- [Exercise]: Could the entries below be transcribed word for word, with the pictures omitted?

- [Saved data entries]:
**********
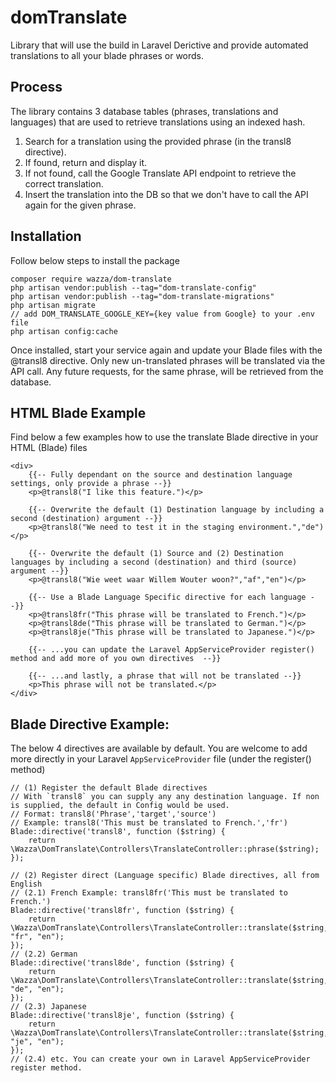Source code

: # domTranslate

Library that will use the build in Laravel Derictive and provide automated translations to all your blade phrases or words.

## Process

The library contains 3 database tables (phrases, translations and languages) that are used to retrieve translations using an indexed hash.

1. Search for a translation using the provided phrase (in the transl8 directive).
2. If found, return and display it.
3. If not found, call the Google Translate API endpoint to retrieve the correct translation.
4. Insert the translation into the DB so that we don't have to call the API again for the given phrase.

## Installation

Follow below steps to install the package

```
composer require wazza/dom-translate
php artisan vendor:publish --tag="dom-translate-config"
php artisan vendor:publish --tag="dom-translate-migrations"
php artisan migrate
// add DOM_TRANSLATE_GOOGLE_KEY={key value from Google} to your .env file
php artisan config:cache
```

Once installed, start your service again and update your Blade files with the @transl8 directive. Only new un-translated phrases will be translated via the API call. Any future requests, for the same phrase, will be retrieved from the database.

## HTML Blade Example
Find below a few examples how to use the translate Blade directive in your HTML (Blade) files
```
<div>
    {{-- Fully dependant on the source and destination language settings, only provide a phrase --}}
    <p>@transl8("I like this feature.")</p>
    
    {{-- Overwrite the default (1) Destination language by including a second (destination) argument --}}
    <p>@transl8("We need to test it in the staging environment.","de")</p>
    
    {{-- Overwrite the default (1) Source and (2) Destination languages by including a second (destination) and third (source) argument --}}
    <p>@transl8("Wie weet waar Willem Wouter woon?","af","en")</p>
    
    {{-- Use a Blade Language Specific directive for each language --}}
    <p>@transl8fr("This phrase will be translated to French.")</p>
    <p>@transl8de("This phrase will be translated to German.")</p>
    <p>@transl8je("This phrase will be translated to Japanese.")</p>
    
    {{-- ...you can update the Laravel AppServiceProvider register() method and add more of you own directives  --}}
    
    {{-- ...and lastly, a phrase that will not be translated --}}
    <p>This phrase will not be translated.</p>
</div>
```

## Blade Directive Example:
The below 4 directives are available by default. You are welcome to add more directly in your Laravel `AppServiceProvider` file (under the register() method)
```
// (1) Register the default Blade directives
// With `transl8` you can supply any any destination language. If non is supplied, the default in Config would be used.
// Format: transl8('Phrase','target','source')
// Example: transl8('This must be translated to French.','fr')
Blade::directive('transl8', function ($string) {
    return \Wazza\DomTranslate\Controllers\TranslateController::phrase($string);
});

// (2) Register direct (Language specific) Blade directives, all from English
// (2.1) French Example: transl8fr('This must be translated to French.')
Blade::directive('transl8fr', function ($string) {
    return \Wazza\DomTranslate\Controllers\TranslateController::translate($string, "fr", "en");
});
// (2.2) German
Blade::directive('transl8de', function ($string) {
    return \Wazza\DomTranslate\Controllers\TranslateController::translate($string, "de", "en");
});
// (2.3) Japanese
Blade::directive('transl8je', function ($string) {
    return \Wazza\DomTranslate\Controllers\TranslateController::translate($string, "je", "en");
});
// (2.4) etc. You can create your own in Laravel AppServiceProvider register method.
```
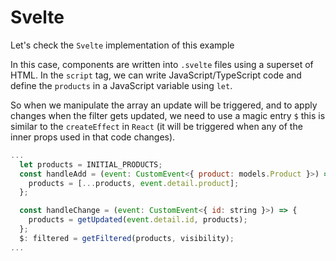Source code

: # Svelte

Let's check the `Svelte` implementation of this example

In this case, components are written into `.svelte` files using a superset of HTML. In the `script` tag, we can write JavaScript/TypeScript code and define the `products` in a JavaScript variable using `let`.

So when we manipulate the array an update will be triggered, and to apply changes when the filter gets updated, we need to use a magic entry `$` this is similar to the `createEffect` in `React` (it will be triggered when any of the inner props used in that code changes).

```js
...
  let products = INITIAL_PRODUCTS;
  const handleAdd = (event: CustomEvent<{ product: models.Product }>) => {
    products = [...products, event.detail.product];
  };

  const handleChange = (event: CustomEvent<{ id: string }>) => {
    products = getUpdated(event.detail.id, products);
  };
  $: filtered = getFiltered(products, visibility);
...

```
**********
- [Task solution]:
Source code

: # domTranslate

Library that will use the build in Laravel Derictive and provide automated translations to all your blade phrases or words.

## Process

The library contains 3 database tables (phrases, translations and languages) that are used to retrieve translations using an indexed hash.

1. Search for a translation using the provided phrase (in the transl8 directive).
2. If found, return and display it.
3. If not found, call the Google Translate API endpoint to retrieve the correct translation.
4. Insert the translation into the DB so that we don't have to call the API again for the given phrase.

## Installation

Follow below steps to install the package

```
composer require wazza/dom-translate
php artisan vendor:publish --tag="dom-translate-config"
php artisan vendor:publish --tag="dom-translate-migrations"
php artisan migrate
// add DOM_TRANSLATE_GOOGLE_KEY={key value from Google} to your .env file
php artisan config:cache
```

Once installed, start your service again and update your Blade files with the @transl8 directive. Only new un-translated phrases will be translated via the API call. Any future requests, for the same phrase, will be retrieved from the database.

## HTML Blade Example
Find below a few examples how to use the translate Blade directive in your HTML (Blade) files
```
<div>
    {{-- Fully dependant on the source and destination language settings, only provide a phrase --}}
    <p>@transl8("I like this feature.")</p>
    
    {{-- Overwrite the default (1) Destination language by including a second (destination) argument --}}
    <p>@transl8("We need to test it in the staging environment.","de")</p>
    
    {{-- Overwrite the default (1) Source and (2) Destination languages by including a second (destination) and third (source) argument --}}
    <p>@transl8("Wie weet waar Willem Wouter woon?","af","en")</p>
    
    {{-- Use a Blade Language Specific directive for each language --}}
    <p>@transl8fr("This phrase will be translated to French.")</p>
    <p>@transl8de("This phrase will be translated to German.")</p>
    <p>@transl8je("This phrase will be translated to Japanese.")</p>
    
    {{-- ...you can update the Laravel AppServiceProvider register() method and add more of you own directives  --}}
    
    {{-- ...and lastly, a phrase that will not be translated --}}
    <p>This phrase will not be translated.</p>
</div>
```

## Blade Directive Example:
The below 4 directives are available by default. You are welcome to add more directly in your Laravel `AppServiceProvider` file (under the register() method)
```
// (1) Register the default Blade directives
// With `transl8` you can supply any any destination language. If non is supplied, the default in Config would be used.
// Format: transl8('Phrase','target','source')
// Example: transl8('This must be translated to French.','fr')
Blade::directive('transl8', function ($string) {
    return \Wazza\DomTranslate\Controllers\TranslateController::phrase($string);
});

// (2) Register direct (Language specific) Blade directives, all from English
// (2.1) French Example: transl8fr('This must be translated to French.')
Blade::directive('transl8fr', function ($string) {
    return \Wazza\DomTranslate\Controllers\TranslateController::translate($string, "fr", "en");
});
// (2.2) German
Blade::directive('transl8de', function ($string) {
    return \Wazza\DomTranslate\Controllers\TranslateController::translate($string, "de", "en");
});
// (2.3) Japanese
Blade::directive('transl8je', function ($string) {
    return \Wazza\DomTranslate\Controllers\TranslateController::translate($string, "je", "en");
});
// (2.4) etc. You can create your own in Laravel AppServiceProvider register method.
```
Source code

: # Svelte

Let's check the `Svelte` implementation of this example

In this case, components are written into `.svelte` files using a superset of HTML. In the `script` tag, we can write JavaScript/TypeScript code and define the `products` in a JavaScript variable using `let`.

So when we manipulate the array an update will be triggered, and to apply changes when the filter gets updated, we need to use a magic entry `$` this is similar to the `createEffect` in `React` (it will be triggered when any of the inner props used in that code changes).

```js
...
  let products = INITIAL_PRODUCTS;
  const handleAdd = (event: CustomEvent<{ product: models.Product }>) => {
    products = [...products, event.detail.product];
  };

  const handleChange = (event: CustomEvent<{ id: string }>) => {
    products = getUpdated(event.detail.id, products);
  };
  $: filtered = getFiltered(products, visibility);
...

```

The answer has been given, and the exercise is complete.